The Case for Going Parallel
Ever since the first computer was invented, humans here wanted to increase the speed of these machines. And whenever we speak on performance of computers, we need to talk about the Moore's Law1. It basically states that the number of transistors we are able to fit on a chip will double roughly every 24 months. Theoretically, this implies that the speed will also double2. At the beginning, about the whole task of increasing performance of computers was left for hardware developers–software developers stayed clear of it for the most part. Then, we had to start thinking about power.

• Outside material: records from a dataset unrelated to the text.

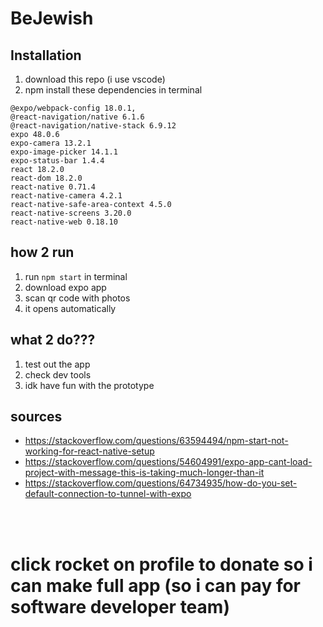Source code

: # BeJewish

## Installation
1. download this repo (i use vscode)
2. npm install these dependencies in terminal
```
@expo/webpack-config 18.0.1,
@react-navigation/native 6.1.6
@react-navigation/native-stack 6.9.12
expo 48.0.6
expo-camera 13.2.1
expo-image-picker 14.1.1
expo-status-bar 1.4.4
react 18.2.0
react-dom 18.2.0
react-native 0.71.4
react-native-camera 4.2.1
react-native-safe-area-context 4.5.0
react-native-screens 3.20.0
react-native-web 0.18.10
```

## how 2 run
1. run ```npm start``` in terminal
2. download expo app
3. scan qr code with photos
4. it opens automatically

## what 2 do???
1. test out the app
2. check dev tools
3. idk have fun with the prototype

## sources
- https://stackoverflow.com/questions/63594494/npm-start-not-working-for-react-native-setup
- https://stackoverflow.com/questions/54604991/expo-app-cant-load-project-with-message-this-is-taking-much-longer-than-it
- https://stackoverflow.com/questions/64734935/how-do-you-set-default-connection-to-tunnel-with-expo
<br>
<br>

# click rocket on profile to donate so i can make full app (so i can pay for software developer team)
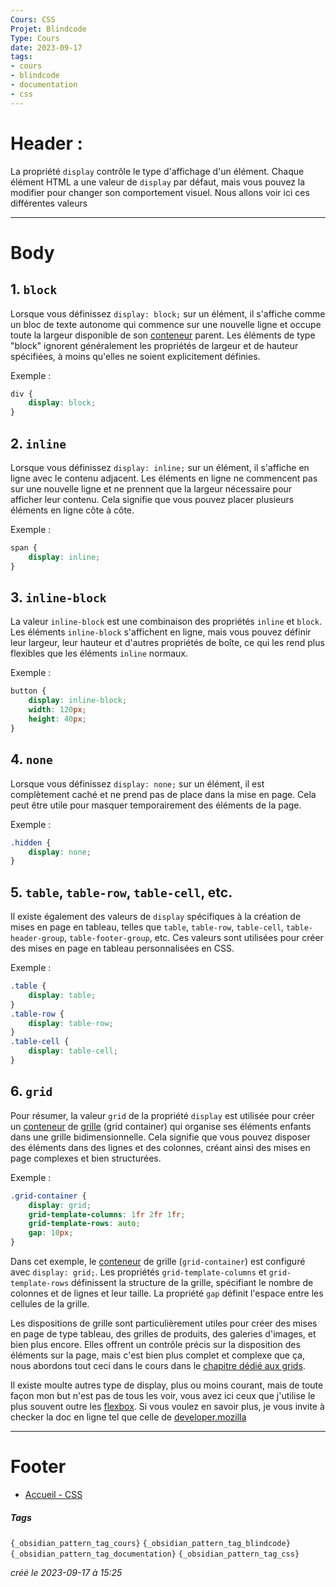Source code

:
 ```yaml
---
Cours: CSS
Projet: Blindcode
Type: Cours
date: 2023-09-17
tags:
- cours
- blindcode
- documentation
- css
---
```

   
# Header :   
La propriété `display` contrôle le type d'affichage d'un élément. Chaque élément HTML a une valeur de `display` par défaut, mais vous pouvez la modifier pour changer son comportement visuel. Nous allons voir ici ces différentes valeurs   
   
   
-------------------------------------------------------------------------------   
# Body   
   
## 1. `block`   
   
Lorsque vous définissez `display: block;` sur un élément, il s'affiche comme un bloc de texte autonome qui commence sur une nouvelle ligne et occupe toute la largeur disponible de son [conteneur](../../../Tutoriels/CSS/Autres%20Ressources/CSS%20-%20Le%20Conteneur%20et%20la%20Hi%C3%A9rarchie.md#qu'est-ce-qu'un-conteneur-en-css-?) parent. Les éléments de type "block" ignorent généralement les propriétés de largeur et de hauteur spécifiées, à moins qu'elles ne soient explicitement définies.   
   
Exemple :   
```css
div {
    display: block;
}
```
   
   
## 2. `inline`   
   
Lorsque vous définissez `display: inline;` sur un élément, il s'affiche en ligne avec le contenu adjacent. Les éléments en ligne ne commencent pas sur une nouvelle ligne et ne prennent que la largeur nécessaire pour afficher leur contenu. Cela signifie que vous pouvez placer plusieurs éléments en ligne côte à côte.   
   
Exemple :   
```css
span {
    display: inline;
}
```
   
   
## 3. `inline-block`   
   
La valeur `inline-block` est une combinaison des propriétés `inline` et `block`. Les éléments `inline-block` s'affichent en ligne, mais vous pouvez définir leur largeur, leur hauteur et d'autres propriétés de boîte, ce qui les rend plus flexibles que les éléments `inline` normaux.   
   
Exemple :   
```css
button {
    display: inline-block;
    width: 120px;
    height: 40px;
}
```
   
   
## 4. `none`   
   
Lorsque vous définissez `display: none;` sur un élément, il est complètement caché et ne prend pas de place dans la mise en page. Cela peut être utile pour masquer temporairement des éléments de la page.   
   
Exemple :   
```css
.hidden {
    display: none;
}
```
   
   
## 5. `table`, `table-row`, `table-cell`, etc.   
   
Il existe également des valeurs de `display` spécifiques à la création de mises en page en tableau, telles que `table`, `table-row`, `table-cell`, `table-header-group`, `table-footer-group`, etc. Ces valeurs sont utilisées pour créer des mises en page en tableau personnalisées en CSS.   
   
Exemple :   
```css
.table {
    display: table;
}
.table-row {
    display: table-row;
}
.table-cell {
    display: table-cell;
}
```
   
   
## 6. `grid`   
   
Pour résumer, la valeur `grid` de la propriété `display` est utilisée pour créer un [conteneur](../../../Tutoriels/CSS/Autres%20Ressources/CSS%20-%20Le%20Conteneur%20et%20la%20Hi%C3%A9rarchie.md#qu'est-ce-qu'un-conteneur-en-css-?) de [grille](../../../Tutoriels/CSS/4%20-%20Responsive%20Design%20et%20M%C3%A9dias/CSS%20-%20Utilisation%20de%20CSS%20Grid%20pour%20des%20mises%20en%20page%20plus%20avanc%C3%A9es.md) (grid container) qui organise ses éléments enfants dans une grille bidimensionnelle. Cela signifie que vous pouvez disposer des éléments dans des lignes et des colonnes, créant ainsi des mises en page complexes et bien structurées.   
   
Exemple :   
   
```css
.grid-container {
	display: grid;
	grid-template-columns: 1fr 2fr 1fr;
	grid-template-rows: auto;
	gap: 10px; 
}
```
   
   
Dans cet exemple, le [conteneur](../../../Tutoriels/CSS/Autres%20Ressources/CSS%20-%20Le%20Conteneur%20et%20la%20Hi%C3%A9rarchie.md#qu'est-ce-qu'un-conteneur-en-css-?) de grille (`grid-container`) est configuré avec `display: grid;`. Les propriétés `grid-template-columns` et `grid-template-rows` définissent la structure de la grille, spécifiant le nombre de colonnes et de lignes et leur taille. La propriété `gap` définit l'espace entre les cellules de la grille.   
   
Les dispositions de grille sont particulièrement utiles pour créer des mises en page de type tableau, des grilles de produits, des galeries d'images, et bien plus encore. Elles offrent un contrôle précis sur la disposition des éléments sur la page, mais c'est bien plus complet et complexe que ça, nous abordons tout ceci dans le cours dans le [chapitre dédié aux grids](../../../Tutoriels/CSS/4%20-%20Responsive%20Design%20et%20M%C3%A9dias/CSS%20-%20Utilisation%20de%20CSS%20Grid%20pour%20des%20mises%20en%20page%20plus%20avanc%C3%A9es.md).   
   
Il existe moulte autres type de display, plus ou moins courant, mais de toute façon mon but n'est pas de tous les voir, vous avez ici ceux que j'utilise le plus souvent outre les [flexbox](../../../Tutoriels/CSS/3%20-%20Mise%20en%20Page%20et%20Flexbox/CSS%20-%20Flexbox%20-%20Introduction%20et%20utilisation.md). Si vous voulez en savoir plus, je vous invite à checker la doc en ligne tel que celle de [developer.mozilla](https://developer.mozilla.org/en-US/docs/Web/CSS/display)   
   
   
---------------------------------------------------------------------------   
# Footer   
   
   
- [Accueil - CSS](../../../Tutoriels/CSS/Accueil%20-%20CSS.md)   
##### Tags   
`{_obsidian_pattern_tag_cours}` `{_obsidian_pattern_tag_blindcode}` `{_obsidian_pattern_tag_documentation}` `{_obsidian_pattern_tag_css}`    
   
*créé le 2023-09-17 à 15:25*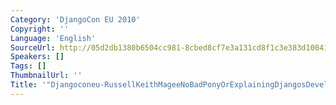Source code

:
 ```yaml
---
Category: 'DjangoCon EU 2010'
Copyright: ''
Language: 'English'
SourceUrl: http://05d2db1380b6504cc981-8cbed8cf7e3a131cd8f1c3e383d10041.r93.cf2.rackcdn.com/djangocon-eu-2010/Djangoconeu-RussellKeithMageeNoBadPonyOrExplainingDjangosDevelopment624.flv
Speakers: []
Tags: []
ThumbnailUrl: ''
Title: '"Djangoconeu-RussellKeithMageeNoBadPonyOrExplainingDjangosDevelopment624.flv"'
---
```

According to a study done by Edgar Grochowsky3, the power consumption of new chips grew almost quadratically through the years, revealing a completely unsustainable power model–the power wall. What ensued was a radical redesign and optimization of the chip architecture for power (with little impact on performance). Following is a glance at some of the silicon(y) bits that were involved.
C = q / V
Capacitance (C) is a measurement of the ability of a chip to store energy. So, capacitance is equal to the charge (q) a circuit holds divided by its voltage (V). We know that work (W)4 is moving a charge against a voltage. So, work is voltage times charge.
W = V * q
From above two equations, we get that work is capacitance times the square of voltage.
W = CV2
How can we go from work to power? Well, power is work per unit time (ie. how many times in a second we oscillate the circuit). That is, work times the frequency (F) is going to give us the power (frequency is one over time).
Power = W * F
When we put all that together, we get that power is capacitance times the square of voltage times the frequency. Below equation is very important as we understand what is happening in computer architecture today.
Power = CV2F
In the left one of above two architectures, we are driving some input through a chip with some output at frequency F, requiring power P = CV2F. On the other (right), we have two cores on the same chip, but we are driving them at half the frequency (F / 2). However, since we have more wires here, we don’t just double the capacitance, but increase it even a little more (C * 2.2). Frequency scales with voltage, but since there is leakage and other things going on, let’s assume the voltage goes not half, but a little more than that (V * 0.6). If we now plug that into the equation we derived above we find that power goes down in this half-frequency case about 40% (P * 0.396).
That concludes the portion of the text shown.